Cuando Diaguilev exhaló por última vez en 1929, la compañía se disolvió. Algunos de sus bailarines fijaron su residencia en Europa, como Anna Pavlova. Otros regresarían a su país natal, la Unión Soviética desde 1927. Los retornados fueron rápidamente acogidos por Vaganova, quien guió a cada uno de los artistas en la expresión del movimiento para debutar en el Mariinsky y devolverle al teatro aquel esplendor imperial.
La discípula de Patipa y el empresario lucharon para que este arte no cayera en el olvido, mientras el Estado volcaba todas las emociones en el teatro, como el gran conector entre el pueblo y la cultura soviética.
El ballet, la bandera soviética
En la década de los cuarenta, el régimen de Stalin notó que los países occidentales sentían una gran admiración por el ballet ruso. Siendo así, el teatro propagandístico pasaría a un segundo plano, permaneciendo como un santuario de entretenimiento popular. Sin embargo, la danza desempeñaría un nuevo papel en la política internacional porque solamente este arte podía difuminar el Estado de terror con el que se caracterizó a la dictadura.
El ballet al ser mudo no precisaba de ningún entendimiento, solo era necesario abrir el corazón y sentirse. Por su razón tan humana rápidamente se volvió universal, un fenómeno artístico que conectó a las gentes de distinta índole social.
Stalin se apropió del viejo símbolo imperial para convertirlo en la bandera soviética, con la cual se pretendía silenciar el ruido que hacía la violencia de su régimen.
La caída de la URSS
La Unión Soviética, hasta su desintegración, controlaba toda la cultura del ballet. Casi no concertaban giras internacionales y con ello la danza allí no experimentó apenas ningún tipo de evolución; de esta manera, permanecía anclada en la tradición y en la estética de Petipa.
Este arte vivía un apogeo en Estados Unidos y en Europa. La danza contemporánea (fruto de la globalización y el intercambio cultural) se había convertido en el nuevo credo del movimiento. Todo se basaba en la estética y, por supuesto, en la innovación. Elementos en los que los coreógrafos se impulsaron para conquistar al público con grandes expectativas.
Sin embargo, tras la ruptura de la URSS en 1991 el ballet ruso sufrió un éxodo. Al abrirse las fronteras los artistas se dieron cuenta de una carencia en la retroalimentación con otros mundos, y su percepción en el exterior solo era fruto de la óptica del Estado.

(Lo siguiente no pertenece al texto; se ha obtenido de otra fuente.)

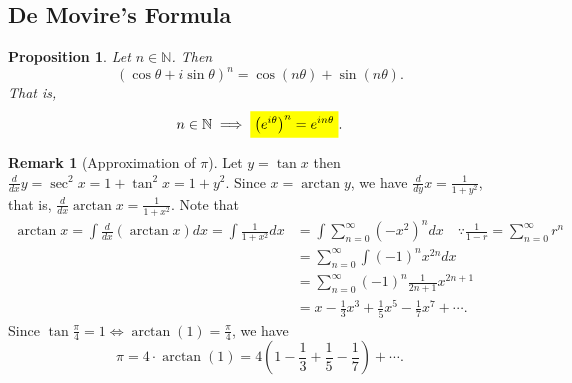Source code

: \documentclass[12pt,openany]{book}
\newcommand{\mathcolorbox}[2]{\colorbox{#1}{$\displaystyle #2$}}
\newtheorem{proposition}[theorem]{Proposition}
\theoremstyle{definition}
\newtheorem{remark}{Remark}[section]
\newcommand{\N}{\mathbb{N}}
\newcommand{\of}[1]{\left( #1 \right)}
\begin{document}
	\subsection{De Movire's Formula}
	\begin{tcolorbox}[colback=white,colframe=procolor, title={\color{white}\bf De Moivre's Formula}]
		\begin{proposition}
			Let $n\in\N$. Then \[
			\of{\cos\theta+i\sin\theta}^n=\cos(n\theta)+\sin(n\theta).
			\]  That is, \[
			n\in\N\implies \mathcolorbox{-blue}{\of{e^{i\theta}}^n=e^{in\theta}}.
			\]
		\end{proposition}
	\end{tcolorbox}
	\newpage
	\begin{remark}[Approximation of $\pi$]
		Let $y=\tan x$ then $\frac{d}{dx}y=\sec^2x=1+\tan^2x=1+y^2$. Since $x=\arctan y$, we have $\frac{d}{dy}x=\frac{1}{1+y^2}$, that is, $\frac{d}{dx}\arctan x=\frac{1}{1+x^2}$. Note that \begin{align*}
		\arctan x =\int\frac{d}{dx}\of{\arctan x}dx=\int\frac{1}{1+x^2}dx
		&=\int\sum_{n=0}^\infty\of{-x^2}^ndx\quad\because\frac{1}{1-r}=\sum_{n=0}^\infty r^n\\
		&=\sum_{n=0}^\infty\int(-1)^nx^{2n}dx\\
		&=\sum_{n=0}^\infty(-1)^n\frac{1}{2n+1}x^{2n+1}\\
		&=x-\frac{1}{3}x^3+\frac{1}{5}x^5-\frac{1}{7}x^7+\cdots.
		\end{align*} Since $\tan\frac{\pi}{4}=1\Leftrightarrow\arctan(1)=\frac{\pi}{4}$, we have \[
		\pi=4\cdot\arctan(1)=4\of{1-\frac{1}{3}+\frac{1}{5}-\frac{1}{7}}+\cdots.
		\]
	\end{remark}
	\vspace{8pt}
\end{document}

Lo que fue su coartada cultural durante el periodo soviético, una vez desintegrado el bloque comunista, la tradición parecía no tener ya ningún sentido. De esta manera, comenzaría el declive del ballet ruso.
El resurgir
A comienzos de este nuevo siglo las grandes compañías rusas como el Bolshói, el Mariinsky, Mihailovski etc, experimentaron un enriquecimiento cultural. Los coreógrafos nutrieron su visión en la danza mientras absorbían el impacto que ejercían los otros mundos sobre los grandes y pequeños escenarios.
La apertura al exterior y la incorporación de nuevos talentos permitieron a los coreógrados resucitar el ballet de la URSS. Ellos otorgaron una mayor fluidez a este arte, comulgando con nuestro mundo dinámico.
De esta manera, las compañías sobrevivieron a los años oscuros de la indiferencia bolchevique y, posteriormente, a la celosa Unión Soviética. Gracias a ese don innato de los rusos, a la apertura, a la expansión y a la formación de nuevos bailarines que enriquecieron el arte del movimiento.